#### Brief:
Exact reproductions of all the entries, please, and no pictures.

(Records from a collection)
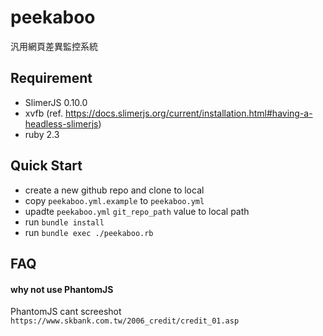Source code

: # peekaboo
汎用網頁差異監控系統

## Requirement

* SlimerJS 0.10.0
* xvfb (ref. https://docs.slimerjs.org/current/installation.html#having-a-headless-slimerjs)
* ruby 2.3

## Quick Start

* create a new github repo and clone to local
* copy `peekaboo.yml.example` to `peekaboo.yml`
* upadte  `peekaboo.yml` `git_repo_path` value to local path
* run `bundle install`
* run `bundle exec ./peekaboo.rb`

## FAQ

#### why not use PhantomJS

PhantomJS cant screeshot `https://www.skbank.com.tw/2006_credit/credit_01.asp`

#### Answer to this problem:
Source code

: # peekaboo
汎用網頁差異監控系統

## Requirement

* SlimerJS 0.10.0
* xvfb (ref. https://docs.slimerjs.org/current/installation.html#having-a-headless-slimerjs)
* ruby 2.3

## Quick Start

* create a new github repo and clone to local
* copy `peekaboo.yml.example` to `peekaboo.yml`
* upadte  `peekaboo.yml` `git_repo_path` value to local path
* run `bundle install`
* run `bundle exec ./peekaboo.rb`

## FAQ

#### why not use PhantomJS

PhantomJS cant screeshot `https://www.skbank.com.tw/2006_credit/credit_01.asp`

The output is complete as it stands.